En marzo de 1970, Pier Paolo Pasolini visitó la Argentina. Vino acompañado de Maria Callas, o mejor debería decir que la que vino fue Maria Callas acompañada de Pier Paolo Pasolini, porque efectivamente la celebridad era ella. En todas las fotos de aquellos días, Pasolini aparece en segundo plano, como falso consorte, a veces unos metros, a veces unos centímetros detrás de la Callas. Ella venía de soportar un período tristísimo, luego de su separación de Aristóteles Onassis y luego de que éste contrajera matrimonio con Jacqueline Kennedy. Tal vez aprovechando esa debilidad o tal vez no, simplemente porque lo deseaba, Pasolini le propuso a la soprano protagonizar Medea, papel que ella aceptó y que significó su única intervención eficaz en el mundo del cine.

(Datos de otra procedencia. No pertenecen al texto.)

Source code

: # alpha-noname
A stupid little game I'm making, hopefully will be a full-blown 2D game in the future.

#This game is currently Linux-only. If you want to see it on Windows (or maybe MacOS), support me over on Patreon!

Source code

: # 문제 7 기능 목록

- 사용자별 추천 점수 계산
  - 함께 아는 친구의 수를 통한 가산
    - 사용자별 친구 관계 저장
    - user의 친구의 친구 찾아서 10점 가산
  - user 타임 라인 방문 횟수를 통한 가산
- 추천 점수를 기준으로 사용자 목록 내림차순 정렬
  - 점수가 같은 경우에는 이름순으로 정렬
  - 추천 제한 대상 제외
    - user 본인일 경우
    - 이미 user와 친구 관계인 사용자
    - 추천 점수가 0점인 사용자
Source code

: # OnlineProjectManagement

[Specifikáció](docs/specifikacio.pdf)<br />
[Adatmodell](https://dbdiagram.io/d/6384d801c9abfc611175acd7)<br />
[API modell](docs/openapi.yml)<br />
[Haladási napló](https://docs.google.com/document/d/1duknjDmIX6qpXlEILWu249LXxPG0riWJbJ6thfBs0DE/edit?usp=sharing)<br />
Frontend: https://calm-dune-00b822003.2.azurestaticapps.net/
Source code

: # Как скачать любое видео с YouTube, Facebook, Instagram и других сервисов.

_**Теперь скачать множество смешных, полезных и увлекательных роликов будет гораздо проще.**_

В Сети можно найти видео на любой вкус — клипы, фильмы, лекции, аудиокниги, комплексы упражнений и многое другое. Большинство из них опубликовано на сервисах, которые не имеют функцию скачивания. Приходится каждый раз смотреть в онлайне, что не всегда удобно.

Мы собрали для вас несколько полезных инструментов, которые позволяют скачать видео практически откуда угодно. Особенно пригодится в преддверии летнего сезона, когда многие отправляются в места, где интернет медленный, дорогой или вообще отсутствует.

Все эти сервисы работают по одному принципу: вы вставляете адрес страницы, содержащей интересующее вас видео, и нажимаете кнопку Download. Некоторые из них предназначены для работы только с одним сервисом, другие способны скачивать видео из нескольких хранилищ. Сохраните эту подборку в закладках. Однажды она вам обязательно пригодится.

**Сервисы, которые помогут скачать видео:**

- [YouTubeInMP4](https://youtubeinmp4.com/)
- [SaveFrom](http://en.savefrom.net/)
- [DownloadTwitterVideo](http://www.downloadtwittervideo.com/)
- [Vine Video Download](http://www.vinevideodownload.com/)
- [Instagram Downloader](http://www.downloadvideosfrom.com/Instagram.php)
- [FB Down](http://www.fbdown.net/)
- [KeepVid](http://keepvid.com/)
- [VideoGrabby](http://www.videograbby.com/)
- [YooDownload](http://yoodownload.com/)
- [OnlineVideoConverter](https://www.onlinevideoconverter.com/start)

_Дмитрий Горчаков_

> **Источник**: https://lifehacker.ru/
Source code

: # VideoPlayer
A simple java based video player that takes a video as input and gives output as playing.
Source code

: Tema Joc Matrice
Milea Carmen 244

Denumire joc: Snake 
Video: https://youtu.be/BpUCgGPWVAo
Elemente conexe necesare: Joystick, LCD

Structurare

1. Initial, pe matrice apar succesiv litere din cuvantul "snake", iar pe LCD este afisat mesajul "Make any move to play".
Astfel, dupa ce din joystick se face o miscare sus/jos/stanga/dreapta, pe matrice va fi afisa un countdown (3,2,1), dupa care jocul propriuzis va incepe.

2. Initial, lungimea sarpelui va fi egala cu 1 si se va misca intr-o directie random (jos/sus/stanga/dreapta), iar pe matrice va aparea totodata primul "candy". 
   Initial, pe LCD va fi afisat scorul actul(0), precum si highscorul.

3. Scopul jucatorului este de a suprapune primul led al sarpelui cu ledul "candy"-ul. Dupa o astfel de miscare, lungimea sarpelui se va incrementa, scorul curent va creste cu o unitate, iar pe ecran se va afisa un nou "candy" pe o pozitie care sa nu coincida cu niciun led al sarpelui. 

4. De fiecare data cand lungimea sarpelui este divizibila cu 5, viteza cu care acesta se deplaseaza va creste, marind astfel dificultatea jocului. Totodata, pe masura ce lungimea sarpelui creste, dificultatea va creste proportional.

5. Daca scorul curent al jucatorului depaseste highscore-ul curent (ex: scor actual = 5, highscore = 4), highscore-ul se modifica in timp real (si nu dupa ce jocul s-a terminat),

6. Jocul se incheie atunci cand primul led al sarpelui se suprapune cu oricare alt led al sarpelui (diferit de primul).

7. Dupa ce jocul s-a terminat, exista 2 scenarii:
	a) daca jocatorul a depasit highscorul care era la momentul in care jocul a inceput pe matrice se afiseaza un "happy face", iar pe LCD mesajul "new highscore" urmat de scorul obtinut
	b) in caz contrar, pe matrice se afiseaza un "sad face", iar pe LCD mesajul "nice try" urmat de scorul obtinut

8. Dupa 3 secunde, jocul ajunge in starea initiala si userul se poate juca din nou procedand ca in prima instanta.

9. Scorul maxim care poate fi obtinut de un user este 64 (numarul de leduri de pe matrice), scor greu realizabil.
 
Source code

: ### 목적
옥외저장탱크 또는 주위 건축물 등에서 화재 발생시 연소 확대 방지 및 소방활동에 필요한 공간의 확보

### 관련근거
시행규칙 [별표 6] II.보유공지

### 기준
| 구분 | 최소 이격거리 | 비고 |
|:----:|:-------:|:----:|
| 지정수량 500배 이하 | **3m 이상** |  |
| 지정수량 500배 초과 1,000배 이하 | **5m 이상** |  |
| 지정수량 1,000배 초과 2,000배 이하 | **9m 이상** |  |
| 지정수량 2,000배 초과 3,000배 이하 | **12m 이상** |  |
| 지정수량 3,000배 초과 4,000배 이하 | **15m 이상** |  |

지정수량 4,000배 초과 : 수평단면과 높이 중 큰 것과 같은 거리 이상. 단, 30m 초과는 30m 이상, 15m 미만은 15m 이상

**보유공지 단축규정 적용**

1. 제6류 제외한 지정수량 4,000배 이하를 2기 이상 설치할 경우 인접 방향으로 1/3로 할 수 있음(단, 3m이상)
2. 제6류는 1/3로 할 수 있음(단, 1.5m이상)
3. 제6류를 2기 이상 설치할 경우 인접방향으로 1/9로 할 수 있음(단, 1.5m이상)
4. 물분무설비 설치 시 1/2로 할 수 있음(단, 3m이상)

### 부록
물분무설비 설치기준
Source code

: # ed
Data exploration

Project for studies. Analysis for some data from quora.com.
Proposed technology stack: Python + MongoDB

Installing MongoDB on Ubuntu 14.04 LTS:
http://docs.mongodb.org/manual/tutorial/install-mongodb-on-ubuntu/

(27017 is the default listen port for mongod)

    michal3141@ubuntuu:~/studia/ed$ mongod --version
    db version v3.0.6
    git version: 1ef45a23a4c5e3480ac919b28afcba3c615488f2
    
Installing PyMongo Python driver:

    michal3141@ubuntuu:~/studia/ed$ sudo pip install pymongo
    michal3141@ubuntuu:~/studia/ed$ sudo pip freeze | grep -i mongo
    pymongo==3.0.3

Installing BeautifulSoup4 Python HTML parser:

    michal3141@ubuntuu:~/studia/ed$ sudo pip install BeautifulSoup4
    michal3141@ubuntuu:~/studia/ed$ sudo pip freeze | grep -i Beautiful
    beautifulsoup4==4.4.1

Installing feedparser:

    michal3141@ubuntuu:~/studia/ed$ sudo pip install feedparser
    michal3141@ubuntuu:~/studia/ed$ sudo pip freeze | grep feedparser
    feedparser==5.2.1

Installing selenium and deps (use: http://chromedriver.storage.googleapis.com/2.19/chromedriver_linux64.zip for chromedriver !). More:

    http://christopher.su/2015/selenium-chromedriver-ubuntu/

En 1970 gobernaba Onganía, lo que significaba que todos los organismos oficiales, como siempre en tiempos de dictaduras, estaban contaminados por la presencia de al menos un militar. Y claro está, regía la censura, esa Gestapo del espíritu, por la que siempre sintieron atracción todos los gobiernos, fascistas y no fascistas. Porque, como decía Barthes, el fascismo no consiste en impedir decir, sino en obligar a decir; de modo que si impedir decir no es fascismo, parecen decirse los gobernantes argentinos, entonces impidamos. Teorema, de Pasolini, había intentado estrenarse en la Argentina en 1969, pero el film no había pasado el control de calidad moral de la censura. Invitados Pasolini y Maria Callas a presentar Medea en el Festival Internacional de Mar del Plata, algún iluso pensó que era la ocasión propicia para que se exhibiera de una buena vez Teorema en la Argentina, pero estaba equivocado.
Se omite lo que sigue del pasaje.